HMO Tenancy Agreements: Joint vs Sole
There are generally two common ways of implementing tenancy agreements for an HMO property: by using individual contracts for each tenant, or using a single ‘joint and severally liable’ agreement.
The tenancy agreement’s terms and conditions should state whether the tenancy is a Sole or Joint agreement.
Joint tenancies: this is a common arrangement for student properties or an HMO comprised of friends moving in together, and work best if the tenants know one another and are likely to move in and leave at the same time. Tenants are jointly liable for both the rent and the care of the property; responsibilities are shared between tenants (like a single let arrangement, where the lead tenants, as stipulated in the tenancy agreement, are responsible). For example, if one tenant doesn’t pay rent, then the other tenants will be required to cover the shortfall. Also, usually, the remaining tenants are responsible for finding a tenant(s) if a room becomes available. By nature, a joint tenancy requires less administration, as there is one overall agreement with one single rent payable (and one deposit to protect, should you decide to take a deposit). All tenants names should be on one tenancy agreement.
Sole/Separate tenancies: HMOs comprised of adults, who usually don’t know one another and don’t want to assume responsibility for other tenants, are usually issued separate (Sole) AST’s for each room. Each tenant is responsible for themselves i.e. they pay their own rent, and the behaviour of other tenants does not affect their tenancy. If one tenant does not pay rent or has fallen into arrears, the remaining tenants are not required to cover the shortfall. This requires more admin work as each room should have their own individual tenancy agreement, and each and every deposit should be individually protected when one is taken.

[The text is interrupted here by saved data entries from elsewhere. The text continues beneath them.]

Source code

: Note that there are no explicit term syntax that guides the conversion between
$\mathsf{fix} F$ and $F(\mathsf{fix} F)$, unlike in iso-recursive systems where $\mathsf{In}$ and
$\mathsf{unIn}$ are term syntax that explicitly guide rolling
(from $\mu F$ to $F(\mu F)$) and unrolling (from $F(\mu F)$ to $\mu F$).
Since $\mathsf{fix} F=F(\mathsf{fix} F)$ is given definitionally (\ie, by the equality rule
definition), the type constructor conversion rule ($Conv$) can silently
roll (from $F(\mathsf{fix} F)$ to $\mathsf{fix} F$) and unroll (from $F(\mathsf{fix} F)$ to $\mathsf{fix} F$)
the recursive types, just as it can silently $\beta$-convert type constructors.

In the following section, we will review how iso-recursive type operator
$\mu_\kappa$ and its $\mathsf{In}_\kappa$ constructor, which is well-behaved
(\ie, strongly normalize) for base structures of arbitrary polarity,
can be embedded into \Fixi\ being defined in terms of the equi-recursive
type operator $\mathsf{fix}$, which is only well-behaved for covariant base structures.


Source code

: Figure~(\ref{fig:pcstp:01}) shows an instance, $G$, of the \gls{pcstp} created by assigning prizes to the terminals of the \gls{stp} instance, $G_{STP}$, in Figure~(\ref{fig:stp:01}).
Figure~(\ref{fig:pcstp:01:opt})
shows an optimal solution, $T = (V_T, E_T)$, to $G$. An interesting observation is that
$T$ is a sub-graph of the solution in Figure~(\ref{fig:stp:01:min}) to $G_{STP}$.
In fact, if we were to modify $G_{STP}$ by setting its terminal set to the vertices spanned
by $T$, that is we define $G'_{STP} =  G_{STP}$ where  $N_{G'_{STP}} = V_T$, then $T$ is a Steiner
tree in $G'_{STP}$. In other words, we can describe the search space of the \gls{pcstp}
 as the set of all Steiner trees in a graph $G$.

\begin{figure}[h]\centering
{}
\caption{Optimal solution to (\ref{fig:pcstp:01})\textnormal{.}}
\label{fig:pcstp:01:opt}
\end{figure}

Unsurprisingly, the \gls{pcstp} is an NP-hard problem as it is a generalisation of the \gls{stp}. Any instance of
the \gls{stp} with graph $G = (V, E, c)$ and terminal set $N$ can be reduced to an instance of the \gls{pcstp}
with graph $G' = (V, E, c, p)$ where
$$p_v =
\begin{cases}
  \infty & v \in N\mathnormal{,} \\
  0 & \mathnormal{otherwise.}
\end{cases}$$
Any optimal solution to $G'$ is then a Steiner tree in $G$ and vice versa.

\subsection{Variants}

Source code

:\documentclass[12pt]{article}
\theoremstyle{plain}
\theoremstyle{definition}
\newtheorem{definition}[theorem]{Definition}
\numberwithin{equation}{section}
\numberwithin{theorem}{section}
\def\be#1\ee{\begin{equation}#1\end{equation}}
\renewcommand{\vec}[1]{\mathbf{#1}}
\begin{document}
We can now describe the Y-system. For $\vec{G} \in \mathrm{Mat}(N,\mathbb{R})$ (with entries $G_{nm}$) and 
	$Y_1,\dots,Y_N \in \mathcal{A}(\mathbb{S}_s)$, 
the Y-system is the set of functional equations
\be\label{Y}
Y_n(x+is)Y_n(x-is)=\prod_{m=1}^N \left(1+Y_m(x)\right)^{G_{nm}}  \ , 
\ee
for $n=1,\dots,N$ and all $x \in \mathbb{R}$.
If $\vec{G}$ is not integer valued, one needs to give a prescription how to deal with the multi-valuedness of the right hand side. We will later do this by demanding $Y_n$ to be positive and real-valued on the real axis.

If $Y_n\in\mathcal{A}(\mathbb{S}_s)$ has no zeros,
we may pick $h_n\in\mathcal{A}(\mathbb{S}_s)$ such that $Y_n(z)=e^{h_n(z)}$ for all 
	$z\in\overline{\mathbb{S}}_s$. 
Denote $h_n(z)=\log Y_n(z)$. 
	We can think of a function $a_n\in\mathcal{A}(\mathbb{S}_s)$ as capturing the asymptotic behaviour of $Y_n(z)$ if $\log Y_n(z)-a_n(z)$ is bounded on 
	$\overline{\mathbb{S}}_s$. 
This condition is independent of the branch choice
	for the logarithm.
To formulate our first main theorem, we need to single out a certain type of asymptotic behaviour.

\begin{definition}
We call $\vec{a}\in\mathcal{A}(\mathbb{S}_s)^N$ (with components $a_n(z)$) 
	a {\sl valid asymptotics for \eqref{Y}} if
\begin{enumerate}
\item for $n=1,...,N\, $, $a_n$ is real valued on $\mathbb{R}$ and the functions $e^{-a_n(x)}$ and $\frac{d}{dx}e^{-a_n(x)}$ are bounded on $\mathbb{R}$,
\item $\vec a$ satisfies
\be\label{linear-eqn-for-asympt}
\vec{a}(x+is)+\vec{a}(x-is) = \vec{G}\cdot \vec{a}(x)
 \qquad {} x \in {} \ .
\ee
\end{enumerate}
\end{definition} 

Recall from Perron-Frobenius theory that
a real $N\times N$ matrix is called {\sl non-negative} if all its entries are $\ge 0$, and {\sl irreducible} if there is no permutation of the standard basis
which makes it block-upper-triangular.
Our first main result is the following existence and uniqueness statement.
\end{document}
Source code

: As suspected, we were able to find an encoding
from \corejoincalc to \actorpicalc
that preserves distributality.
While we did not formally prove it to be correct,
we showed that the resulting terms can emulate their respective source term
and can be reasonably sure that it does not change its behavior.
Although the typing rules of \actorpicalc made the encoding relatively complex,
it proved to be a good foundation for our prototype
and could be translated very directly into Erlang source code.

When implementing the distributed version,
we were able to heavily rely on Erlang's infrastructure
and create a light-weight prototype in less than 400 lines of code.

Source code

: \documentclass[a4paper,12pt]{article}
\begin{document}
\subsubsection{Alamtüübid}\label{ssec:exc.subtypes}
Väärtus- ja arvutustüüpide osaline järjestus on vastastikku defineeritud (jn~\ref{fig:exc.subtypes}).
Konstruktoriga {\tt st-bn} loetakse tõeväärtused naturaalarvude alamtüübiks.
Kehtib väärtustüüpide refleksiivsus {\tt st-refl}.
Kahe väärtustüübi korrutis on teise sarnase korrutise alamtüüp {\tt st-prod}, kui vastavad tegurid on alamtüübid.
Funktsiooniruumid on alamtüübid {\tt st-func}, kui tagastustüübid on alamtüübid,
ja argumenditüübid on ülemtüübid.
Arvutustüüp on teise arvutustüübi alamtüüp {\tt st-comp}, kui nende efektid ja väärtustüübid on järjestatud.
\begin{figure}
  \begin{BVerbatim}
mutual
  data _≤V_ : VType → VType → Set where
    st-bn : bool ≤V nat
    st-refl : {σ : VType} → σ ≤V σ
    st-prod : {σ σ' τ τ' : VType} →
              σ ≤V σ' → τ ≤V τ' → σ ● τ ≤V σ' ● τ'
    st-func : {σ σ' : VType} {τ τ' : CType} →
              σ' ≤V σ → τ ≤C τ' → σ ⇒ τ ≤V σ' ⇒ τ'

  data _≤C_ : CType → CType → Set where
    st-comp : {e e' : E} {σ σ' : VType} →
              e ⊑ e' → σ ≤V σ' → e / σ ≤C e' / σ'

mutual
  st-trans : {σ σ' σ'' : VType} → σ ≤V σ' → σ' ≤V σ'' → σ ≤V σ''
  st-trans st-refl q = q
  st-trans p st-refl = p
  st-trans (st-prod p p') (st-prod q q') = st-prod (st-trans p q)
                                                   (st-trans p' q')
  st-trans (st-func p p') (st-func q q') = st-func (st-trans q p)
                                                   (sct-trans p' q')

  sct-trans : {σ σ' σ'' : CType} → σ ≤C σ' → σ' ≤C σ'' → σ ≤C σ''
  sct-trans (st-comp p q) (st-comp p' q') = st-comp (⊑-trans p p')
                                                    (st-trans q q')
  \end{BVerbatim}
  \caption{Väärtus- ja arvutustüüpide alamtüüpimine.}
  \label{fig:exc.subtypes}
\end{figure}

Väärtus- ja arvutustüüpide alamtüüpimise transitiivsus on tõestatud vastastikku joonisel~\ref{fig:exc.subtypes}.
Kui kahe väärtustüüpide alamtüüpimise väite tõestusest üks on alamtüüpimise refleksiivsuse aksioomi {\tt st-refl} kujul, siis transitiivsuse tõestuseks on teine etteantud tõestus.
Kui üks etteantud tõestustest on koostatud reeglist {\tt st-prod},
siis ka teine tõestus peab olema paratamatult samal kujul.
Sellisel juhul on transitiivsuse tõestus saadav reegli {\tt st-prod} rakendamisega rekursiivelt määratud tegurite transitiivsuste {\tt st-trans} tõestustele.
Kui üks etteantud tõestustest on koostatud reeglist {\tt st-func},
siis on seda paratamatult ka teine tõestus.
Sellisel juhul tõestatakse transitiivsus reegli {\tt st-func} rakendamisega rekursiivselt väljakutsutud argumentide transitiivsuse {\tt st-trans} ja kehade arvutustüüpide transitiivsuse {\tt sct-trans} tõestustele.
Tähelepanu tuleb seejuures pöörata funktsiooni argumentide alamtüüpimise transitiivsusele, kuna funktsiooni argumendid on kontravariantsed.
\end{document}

HMO Tenancy Agreement Contracts & Forms
There’s certainly no short supply of tenancy agreement contracts around the web, many available for free download, which can be an extremely compelling proposition.
First warning. Use a contract that is specifically for HMO’s that meets the demands of your setup. While in almost all cases HMO tenants are given an AST, most AST contracts available and online are intended for Single let situations. Do NOT use those for HMOs; they won’t be suitable.
Second warning. Do not butcher existing tenancy agreements by adding and modifying clauses to meet your specific set of circumstances. It’s something many landlords have done only to regret later on down the line. You could end up in a legal bind if any of the additional clauses were to be challenged and they weren’t drafted properly, or aren’t legally enforceable in the first place.
The best thing to do is contact a specialist landlord law solicitor, and get them to draft a contract specifically for your HMO. It may cost a couple of hundred quid, but it’s definitely a sound investment if you’re serious about doing HMOs right.